States across the country are passing gun control legislation in response to mass shootings, as groups like Moms Demand Action for Gun Sense in America gain political clout. In deep red states, though, activists must both temper their expectations and reckon with residents and lawmakers often hostile to any limitations on their right to bear arms.
In Boise, Idaho, Moms Demand Action activists meet in a spartan, unmarked office. They don't advertise meetings beyond their members for fear of harassment. They say they've been taped secretly, attacked online, and even stopped in the halls of the state Capitol by their opponents.
The local Boise activists are part of a nationwide group that sprung out of the 2012 Sandy Hook massacre in which the shooter killed 27 people, most at an elementary school in Newtown, Connecticut, before killing himself.The group members' red shirts stand out at legislative hearings and rallies.
Nationally, the group has been pushing politicians to adopt stricter regulation on guns and even getting pro-regulation candidates elected to Congress. Much of their funding has come from former New York City mayor Michael Bloomberg — a bogeyman for gun rights proponents — and the group he founded, Mayors Against Illegal Guns, which later merged with Everytown For Gun Safety.
The national organization says it has more than 350,000 donors and boasts local chapters in all 50 states.

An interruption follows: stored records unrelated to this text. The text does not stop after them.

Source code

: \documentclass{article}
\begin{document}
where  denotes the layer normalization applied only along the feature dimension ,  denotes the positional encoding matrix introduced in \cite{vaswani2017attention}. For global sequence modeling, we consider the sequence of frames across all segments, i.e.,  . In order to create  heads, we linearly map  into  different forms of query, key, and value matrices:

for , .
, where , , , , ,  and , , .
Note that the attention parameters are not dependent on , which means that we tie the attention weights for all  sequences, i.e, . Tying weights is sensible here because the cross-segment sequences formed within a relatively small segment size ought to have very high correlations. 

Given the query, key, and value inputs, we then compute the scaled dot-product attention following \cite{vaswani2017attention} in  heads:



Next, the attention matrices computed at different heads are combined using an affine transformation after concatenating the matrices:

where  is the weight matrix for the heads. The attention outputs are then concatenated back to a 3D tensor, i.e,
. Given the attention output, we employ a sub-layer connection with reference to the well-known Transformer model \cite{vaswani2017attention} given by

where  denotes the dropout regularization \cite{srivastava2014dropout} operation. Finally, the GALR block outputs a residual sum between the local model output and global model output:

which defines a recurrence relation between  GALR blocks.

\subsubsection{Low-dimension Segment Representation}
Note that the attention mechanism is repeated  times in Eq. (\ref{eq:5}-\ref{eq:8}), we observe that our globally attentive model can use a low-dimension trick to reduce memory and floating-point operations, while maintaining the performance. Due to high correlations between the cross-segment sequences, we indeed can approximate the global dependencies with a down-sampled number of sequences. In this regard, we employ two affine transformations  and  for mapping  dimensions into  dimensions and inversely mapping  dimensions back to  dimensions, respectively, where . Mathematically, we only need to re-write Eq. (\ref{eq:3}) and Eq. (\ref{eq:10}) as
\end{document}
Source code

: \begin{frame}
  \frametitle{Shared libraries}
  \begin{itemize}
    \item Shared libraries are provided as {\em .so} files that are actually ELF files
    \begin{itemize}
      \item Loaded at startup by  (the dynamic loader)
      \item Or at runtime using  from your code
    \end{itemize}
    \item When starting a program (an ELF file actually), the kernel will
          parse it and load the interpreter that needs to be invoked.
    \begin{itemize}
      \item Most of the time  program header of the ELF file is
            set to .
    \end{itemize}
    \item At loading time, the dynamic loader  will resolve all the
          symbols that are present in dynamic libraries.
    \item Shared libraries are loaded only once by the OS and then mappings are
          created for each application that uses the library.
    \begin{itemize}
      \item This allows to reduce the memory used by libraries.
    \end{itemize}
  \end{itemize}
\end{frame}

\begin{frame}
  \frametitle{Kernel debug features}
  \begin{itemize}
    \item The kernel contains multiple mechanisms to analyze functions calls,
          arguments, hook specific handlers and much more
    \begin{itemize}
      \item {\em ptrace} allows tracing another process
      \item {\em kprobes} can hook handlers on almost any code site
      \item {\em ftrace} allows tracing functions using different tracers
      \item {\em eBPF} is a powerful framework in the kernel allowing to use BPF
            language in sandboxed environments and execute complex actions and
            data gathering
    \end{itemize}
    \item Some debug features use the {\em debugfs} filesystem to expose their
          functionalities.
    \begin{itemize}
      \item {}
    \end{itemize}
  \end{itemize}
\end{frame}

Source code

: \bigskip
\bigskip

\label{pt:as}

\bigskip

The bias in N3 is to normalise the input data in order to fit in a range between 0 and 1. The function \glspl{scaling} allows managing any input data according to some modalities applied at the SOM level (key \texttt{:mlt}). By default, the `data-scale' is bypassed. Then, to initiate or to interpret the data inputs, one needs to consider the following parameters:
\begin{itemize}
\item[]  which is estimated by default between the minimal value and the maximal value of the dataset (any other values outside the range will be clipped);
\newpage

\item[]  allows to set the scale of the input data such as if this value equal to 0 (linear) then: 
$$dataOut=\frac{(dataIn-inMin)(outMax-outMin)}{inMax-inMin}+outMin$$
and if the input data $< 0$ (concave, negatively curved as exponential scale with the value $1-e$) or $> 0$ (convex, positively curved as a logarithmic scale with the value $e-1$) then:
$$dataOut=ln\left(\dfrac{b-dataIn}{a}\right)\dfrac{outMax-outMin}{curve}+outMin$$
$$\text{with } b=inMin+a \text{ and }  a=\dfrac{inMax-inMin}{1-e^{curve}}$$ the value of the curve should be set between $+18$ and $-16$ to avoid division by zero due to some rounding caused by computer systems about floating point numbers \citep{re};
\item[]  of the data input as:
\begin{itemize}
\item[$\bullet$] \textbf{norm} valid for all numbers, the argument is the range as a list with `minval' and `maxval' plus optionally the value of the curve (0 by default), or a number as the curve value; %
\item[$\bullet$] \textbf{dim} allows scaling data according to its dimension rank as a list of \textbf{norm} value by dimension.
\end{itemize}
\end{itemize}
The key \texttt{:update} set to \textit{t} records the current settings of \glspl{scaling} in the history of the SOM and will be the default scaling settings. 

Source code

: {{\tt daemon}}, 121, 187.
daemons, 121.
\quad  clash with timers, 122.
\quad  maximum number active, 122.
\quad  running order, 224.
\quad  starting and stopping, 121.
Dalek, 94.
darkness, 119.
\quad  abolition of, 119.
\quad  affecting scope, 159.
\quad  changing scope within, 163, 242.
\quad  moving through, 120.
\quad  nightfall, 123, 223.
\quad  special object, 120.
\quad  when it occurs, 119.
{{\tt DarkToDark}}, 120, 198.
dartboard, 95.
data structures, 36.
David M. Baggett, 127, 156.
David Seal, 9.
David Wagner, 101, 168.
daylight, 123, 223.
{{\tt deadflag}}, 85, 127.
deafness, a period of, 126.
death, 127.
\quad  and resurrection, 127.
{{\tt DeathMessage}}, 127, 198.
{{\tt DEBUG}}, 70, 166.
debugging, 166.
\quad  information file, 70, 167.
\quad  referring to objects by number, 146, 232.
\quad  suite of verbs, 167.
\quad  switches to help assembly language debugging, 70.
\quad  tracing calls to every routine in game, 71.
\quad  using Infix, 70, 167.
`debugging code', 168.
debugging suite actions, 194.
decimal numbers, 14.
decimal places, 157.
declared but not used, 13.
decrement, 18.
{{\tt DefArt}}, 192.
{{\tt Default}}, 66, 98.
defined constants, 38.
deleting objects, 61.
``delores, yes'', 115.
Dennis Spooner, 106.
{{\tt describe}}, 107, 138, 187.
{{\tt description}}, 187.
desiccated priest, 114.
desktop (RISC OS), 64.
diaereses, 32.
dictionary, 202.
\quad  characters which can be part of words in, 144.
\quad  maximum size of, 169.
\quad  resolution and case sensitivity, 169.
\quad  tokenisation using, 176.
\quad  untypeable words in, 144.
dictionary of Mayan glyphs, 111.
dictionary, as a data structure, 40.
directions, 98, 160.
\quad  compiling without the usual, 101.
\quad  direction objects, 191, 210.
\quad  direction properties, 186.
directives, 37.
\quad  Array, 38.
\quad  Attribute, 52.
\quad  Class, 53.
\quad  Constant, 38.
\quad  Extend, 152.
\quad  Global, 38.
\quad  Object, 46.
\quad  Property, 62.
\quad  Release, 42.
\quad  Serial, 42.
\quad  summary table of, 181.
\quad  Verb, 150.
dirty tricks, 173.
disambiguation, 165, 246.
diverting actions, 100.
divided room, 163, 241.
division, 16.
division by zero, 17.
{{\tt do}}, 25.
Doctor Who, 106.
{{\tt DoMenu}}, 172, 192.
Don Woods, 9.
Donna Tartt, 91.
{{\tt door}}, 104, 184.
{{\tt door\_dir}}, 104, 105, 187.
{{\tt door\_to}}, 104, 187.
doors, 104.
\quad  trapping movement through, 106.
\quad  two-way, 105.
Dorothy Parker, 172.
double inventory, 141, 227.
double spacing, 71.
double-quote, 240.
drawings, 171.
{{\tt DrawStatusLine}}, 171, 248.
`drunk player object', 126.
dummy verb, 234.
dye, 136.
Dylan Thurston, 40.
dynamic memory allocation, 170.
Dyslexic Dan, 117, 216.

Gun control activists, however, face tremendous headwinds in many red states. Kentucky, for example, recently became the latest state to implement so-called constitutional carry, the ability to carry concealed weapons with no permit.
State groups like Idaho's are all-volunteer and pay for events from a mix of donations and funding from the national organization. In Idaho, as in many states, victories for organizations like Moms Demand Action are often marked not in growing political power or the organization of mass rallies, but in gun locks handed out,safe storage lessons taught and legislation not passed.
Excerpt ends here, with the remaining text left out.